LUSAKA (Reuters) - Zambian opposition leader Michael Sata, a critic of Chinese investment, secured an upset presidential election victory on Friday which may dent foreign companies' view of Africa's biggest copper producer as a sound investment destination.
In a continent where leaders are often reluctant to give up power, incumbent Rupiah Banda tearfully conceded defeat, saying the people had spoken. His Movement for Multi-party Democracy (MMD) party has run Zambia since one-party rule ended in 1991.
"Now is not the time for violence and retribution. Now is the time to unite and build tomorrow's Zambia together," he told a news conference, his wife Thandiwe standing at his side.
Sata, 74 and nicknamed "King Cobra" because of his sharp tongue, toned down his rhetoric against foreign mining firms, especially from China, in the closing stages of the six-week campaign but his victory could still make investors nervous.
Zambia's kwacha fell 2.8 percent to a 14-month-low of 5,145 against the dollar after Sata's victory and traders said it would remain vulnerable until he gave clearer indications on his future policies.
Analysts said Sata, the leader of the Patriotic Front (PF), would almost certainly review contracts with foreign companies struck by Banda's administration, and could overhaul the country's mining, trade and banking regulations.
"Sata's upset victory will likely usher in a new era for a resource-nationalist mining sector policy," said Sebastian Spio-Garbrah, an analyst at Africa consultancy DaMina Advisors.

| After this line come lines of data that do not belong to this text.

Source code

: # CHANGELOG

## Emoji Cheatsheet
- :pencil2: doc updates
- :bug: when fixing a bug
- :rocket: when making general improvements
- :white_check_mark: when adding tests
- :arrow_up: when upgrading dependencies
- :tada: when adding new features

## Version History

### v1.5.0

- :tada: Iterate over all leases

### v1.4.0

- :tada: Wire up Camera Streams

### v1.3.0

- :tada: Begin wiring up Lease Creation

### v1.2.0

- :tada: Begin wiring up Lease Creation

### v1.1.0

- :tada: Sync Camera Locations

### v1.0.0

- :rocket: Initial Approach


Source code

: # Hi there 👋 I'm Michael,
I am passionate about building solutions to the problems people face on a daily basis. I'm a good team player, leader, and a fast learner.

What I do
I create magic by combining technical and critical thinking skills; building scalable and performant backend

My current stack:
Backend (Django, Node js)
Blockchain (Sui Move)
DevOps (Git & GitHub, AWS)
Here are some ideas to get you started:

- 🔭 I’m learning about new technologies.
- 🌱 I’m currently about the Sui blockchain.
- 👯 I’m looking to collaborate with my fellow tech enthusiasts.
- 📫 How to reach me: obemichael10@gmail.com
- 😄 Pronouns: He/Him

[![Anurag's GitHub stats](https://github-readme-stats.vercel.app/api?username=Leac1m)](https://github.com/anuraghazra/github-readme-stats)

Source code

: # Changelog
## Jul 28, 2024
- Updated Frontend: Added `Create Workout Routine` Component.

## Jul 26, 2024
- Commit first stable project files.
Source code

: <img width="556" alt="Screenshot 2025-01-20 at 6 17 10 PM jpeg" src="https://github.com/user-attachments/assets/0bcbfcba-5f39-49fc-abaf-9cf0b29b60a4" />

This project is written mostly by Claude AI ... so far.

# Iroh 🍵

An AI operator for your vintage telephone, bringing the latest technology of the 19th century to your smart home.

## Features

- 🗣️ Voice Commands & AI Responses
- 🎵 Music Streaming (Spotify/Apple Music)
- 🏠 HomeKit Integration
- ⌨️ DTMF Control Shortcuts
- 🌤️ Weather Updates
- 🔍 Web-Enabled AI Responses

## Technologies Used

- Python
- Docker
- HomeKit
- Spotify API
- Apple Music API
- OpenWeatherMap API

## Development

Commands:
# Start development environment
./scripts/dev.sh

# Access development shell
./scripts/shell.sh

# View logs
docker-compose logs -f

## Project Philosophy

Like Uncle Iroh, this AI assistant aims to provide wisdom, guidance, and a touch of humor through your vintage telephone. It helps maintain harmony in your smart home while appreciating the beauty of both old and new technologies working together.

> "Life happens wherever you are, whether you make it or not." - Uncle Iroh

"Sata has said that his government will insist that foreign miners keep all their export forex revenues within the country and only repatriate profits. He has called for a new revamp of the country's mining code and a review of mining contracts signed under Banda."
Sata told Reuters last week he would maintain strong commercial and diplomatic ties with China and would not introduce a minerals windfall tax, but implied he might impose some form of capital controls to keep dollars in the country.

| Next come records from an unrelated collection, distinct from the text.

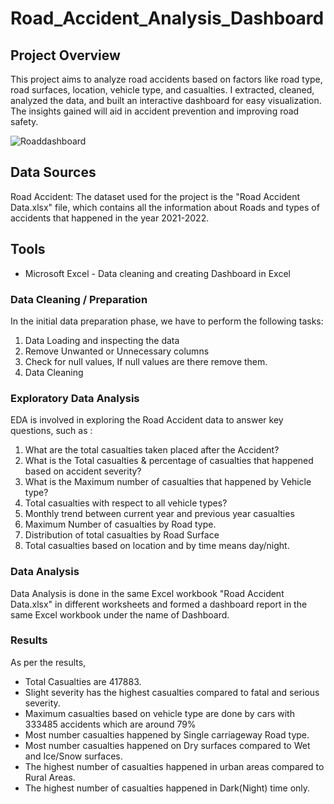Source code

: # Road_Accident_Analysis_Dashboard

## Project Overview
This project aims to analyze road accidents based on factors like road type, road surfaces, location, vehicle type, and casualties. I extracted, cleaned, analyzed the data, and built an interactive dashboard for easy visualization. The insights gained will aid in accident prevention and improving road safety.

![Roaddashboard](https://github.com/Sushma1134/Road_Accident_Analysis_Dashboard/assets/153356425/c0a92647-9eb8-45f3-bca4-565ef47c586f)

## Data Sources
Road Accident: The dataset used for the project is the "Road Accident Data.xlsx" file, which contains all the information about Roads and types of accidents that happened in the year 2021-2022.

## Tools 
- Microsoft Excel - Data cleaning and creating Dashboard in Excel

### Data Cleaning / Preparation
In the initial data preparation phase, we have to perform the following tasks:
1. Data Loading and inspecting the data
2. Remove Unwanted or Unnecessary columns 
3. Check for null values, If null values are there remove them.
4. Data Cleaning  

### Exploratory Data Analysis
EDA is involved in exploring the Road Accident data to answer key questions, such as :
1. What are the total casualties taken placed after the Accident?
2. What is the Total casualties & percentage of casualties that happened based on accident severity?
3. What is the Maximum number of casualties that happened by Vehicle type?
4. Total casualties with respect to all vehicle types?
5. Monthly trend between current year and previous year casualties
6. Maximum Number of casualties by Road type.
7. Distribution of total casualties by Road Surface
8. Total casualties based on location and by time means day/night.


### Data Analysis
 
 Data Analysis is done in the same Excel workbook "Road Accident Data.xlsx" in different worksheets and formed a dashboard report in the same Excel workbook under the name of Dashboard.

### Results 
As per the results,
- Total Casualties are 417883.
- Slight severity has the highest casualties compared to fatal and serious severity.
- Maximum casualties based on vehicle type are done by cars with 333485 accidents which are around 79%
- Most number casualties happened by Single carriageway Road type.
- Most number casualties happened on Dry surfaces compared to Wet and Ice/Snow surfaces.
- The highest number of casualties happened in urban areas compared to Rural Areas.
- The highest number of casualties happened in Dark(Night) time only.
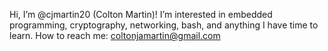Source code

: Hi, I’m @cjmartin20 (Colton Martin)!
I’m interested in embedded programming, cryptography, networking, bash, and anything I have time to learn.
How to reach me: coltonjamartin@gmail.com

<!---
cjmartin20/cjmartin20 is a ✨ special ✨ repository because its `README.md` (this file) appears on your GitHub profile.
You can click the Preview link to take a look at your changes.
--->
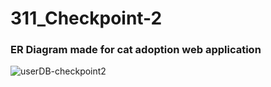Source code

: # 311_Checkpoint-2

### ER Diagram made for cat adoption web application

![userDB-checkpoint2](https://user-images.githubusercontent.com/54250471/123176165-96f05a00-d448-11eb-9688-db0b322a901f.png)
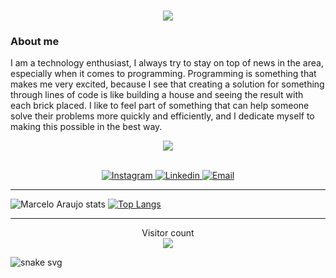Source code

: <h1 align="center">
  <a href="https://git.io/typing-svg">
    <img src="https://readme-typing-svg.herokuapp.com/?lines=Hello,+how+are+you?+👋;+My+name+is+Marcelo+😉;Nice+to+meet+you!&center=true&size=30">
  </a>
</h1>

### About me
I am a technology enthusiast, I always try to stay on top of news in the area, especially when it comes to programming. Programming is something that makes me very excited, because I see that creating a solution for something through lines of code is like building a house and seeing the result with each brick placed. I like to feel part of something that can help someone solve their problems more quickly and efficiently, and I dedicate myself to making this possible in the best way.

<div align="center"> 
<img align="center" src="https://media.giphy.com/media/3oriO7A7bt1wsEP4cw/giphy.gif" />
</div>

<br/>
<p align="center"> 
<a href="https://www.instagram.com/marceloedu123" target="_blank" >
<img alt="Instagram" src="https://img.shields.io/badge/-Instagram-ff2b8e?logo=Instagram&logoColor=white">
</a>
<a href="https://www.linkedin.com/in/marcelo-eduardo-ara%C3%BAjo-3b361b179/" target="_blank" >
<img alt="Linkedin" src="https://img.shields.io/badge/-Linkedin-blue?logo=Linkedin&logoColor=white">
</a>
<a href="mailto:marcelo.edu2@gmail.com" target="_blank" >
<img alt="Email" src="https://img.shields.io/badge/-Email-c14438?logo=Gmail&logoColor=white">
</a>
</p>

---

![Marcelo Araujo stats](https://github-readme-stats.vercel.app/api?username=marceloedu2&show_icons=true&theme=dracula&hide_border=true)
[![Top Langs](https://github-readme-stats.vercel.app/api/top-langs/?username=marceloedu2&langs_count=8&layout=compact&theme=dracula&hide_border=true)](https://github.com/anuraghazra/github-readme-stats)

---

<div align="center"> 
  Visitor count<br>
  <img src="https://profile-counter.glitch.me/marceloedu2/count.svg" />
</div>
  
![snake svg](https://raw.githubusercontent.com/marceloedu2/snk/output/github-contribution-grid-snake.svg)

Chief Justice Ernest Sakala declared him the winner after he received 1,150,045 votes compared with Banda's 961,796 with 95.3 percent of constituencies counted. Sata received 43 percent of the vote, which was also contested by many minor parties.
Sata has enjoyed a long and varied career that included stints in motor vehicle assembly plants in Britain and as a porter with British Rail before becoming a grassroots political activist under first president Kenneth Kaunda.

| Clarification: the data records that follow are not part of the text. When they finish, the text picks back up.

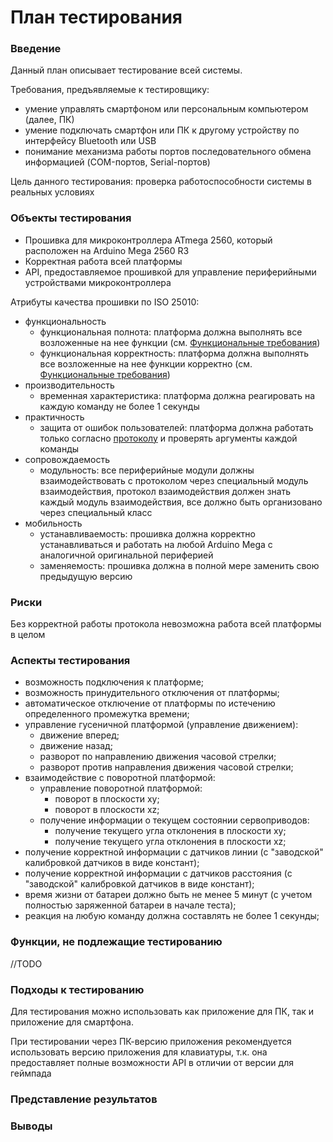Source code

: # План тестирования

### Введение

Данный план описывает тестирование всей системы.

Требования, предъявляемые к тестировщику:

* умение управлять смартфоном или персональным компьютером (далее, ПК)
* умение подключать смартфон или ПК к другому устройству по интерфейсу Bluetooth или USB
* понимание механизма работы портов последовательного обмена информацией (COM-портов, Serial-портов)

Цель данного тестирования: проверка работоспособности системы в реальных условиях

### Объекты тестирования

* Прошивка для микроконтроллера ATmega 2560, который расположен на Arduino Mega 2560 R3
* Корректная работа всей платформы
* API, предоставляемое прошивкой для управление периферийными устройствами микроконтроллера

Атрибуты качества прошивки по ISO 25010:

* функциональность
  * функциональная полнота: платформа должна выполнять все возложенные на нее функции (см. [Функциональные требования](Requirements.md#functional_requires))
  * функциональная корректность: платформа должна выполнять все возложенные на нее функции корректно (см. [Функциональные требования](Requirements.md#functional_requires))
* производительность
  * временная характеристика: платформа должна реагировать на каждую команду не более 1 секунды
* практичность
  * защита от ошибок пользователей: платформа должна работать только согласно [протоколу](Requirements.md#protocol) и проверять аргументы каждой команды
* сопровождаемость
  * модульность: все периферийные модули должны взаимодействовать с протоколом через специальный модуль взаимодействия, протокол взаимодействия должен знать каждый модуль взаимодействия, все должно быть организовано через специальный класс
* мобильность
  * устанавливаемость: прошивка должна корректно устанавливаться и работать на любой Arduino Mega с аналогичной оригинальной периферией
  * заменяемость: прошивка должна в полной мере заменить свою предыдущую версию

### Риски

Без корректной работы протокола невозможна работа всей платформы в целом

### Аспекты тестирования

* возможность подключения к платформе;
* возможность принудительного отключения от платформы;
* автоматическое отключение от платформы по истечению определенного промежутка времени;
* управление гусеничной платформой (управление движением):  
    - движение вперед;
    - движение назад;
    - разворот по направлению движения часовой стрелки;
    - разворот против направления движения часовой стрелки;
* взаимодействие с поворотной платформой:
    - управление поворотной платформой:  
        - поворот в плоскости xy;
        - поворот в плоскости xz;
    - получение информации о текущем состоянии сервоприводов:
        - получение текущего угла отклонения в плоскости xy;
        - получение текущего угла отклонения в плоскости xz;
* получение корректной информации с датчиков линии (с "заводской" калибровкой датчиков в виде констант);  
* получение корректной информации с датчиков расстояния (с "заводской" калибровкой датчиков в виде констант);
* время жизни от батареи должно быть не менее 5 минут (с учетом полностью заряженной батареи в начале теста);
* реакция на любую команду должна составлять не более 1 секунды;

### Функции, не подлежащие тестированию

//TODO

### Подходы к тестированию

Для тестирования можно использовать как приложение для ПК, так и приложение для смартфона. 

При тестировании через ПК-версию приложения рекомендуется использовать версию приложения для клавиатуры, т.к. она предоставляет полные возможности API в отличии от версии для геймпада

### Представление результатов

### Выводы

He likes to keep a statue of a rearing snake on his desk as a reminder to enemies of his sharp tongue.
Supporters of Sata, who will be sworn in as president later on Friday, celebrated the win.
"At long last the will of the people has been respected. The people wanted change," said street vendor Peter Musonda.
SUPPORT FROM YOUTH
Sata secured support among the youth on the back of campaign promises to create jobs and his criticism that Banda's government failed to let ordinary Zambians share in the proceeds from the country's copper mines.
"We are now a relieved nation. God has finally answered our prayer," said Emmanuel Mwanza, a student at the Zambian Open University.
China welcomed the outcome of the vote and said it would continue fostering cooperation.
"We respect the Zambian people's choice, and are willing to continue to promote traditional friendship with Zambia and expand mutually beneficial cooperation in every aspect," Foreign Ministry spokesman Hong Lei told a regular briefing in Beijing.
Chinese companies have become major players in Zambia's $13 billion economy, with total investments by the end of 2010 topping $2 billion, according to data from the Chinese embassy.
But Sata has accused Chinese mining firms of creating slave labour conditions with scant regard for safety or the local culture.
Election monitors from the European Union and regional grouping the Southern African Development Community said the polls were largely fair although there was some violence.
Youths fought running battles with riot police on Thursday in the towns of Ndola and Kitwe, 250 km (150 miles) north of Lusaka, setting fire to vehicles and markets in the normally peaceful mining heartland.
Sata had strong backing in urban areas and the economic centre in the Copper Belt, while Banda, a farmer and former diplomat, relied on votes from rural areas.
In 2008 Sata lost to Banda by just 35,000 votes, or 2 percent of the electorate, in a presidential run-off triggered by the death in office of Levy Mwanawasa.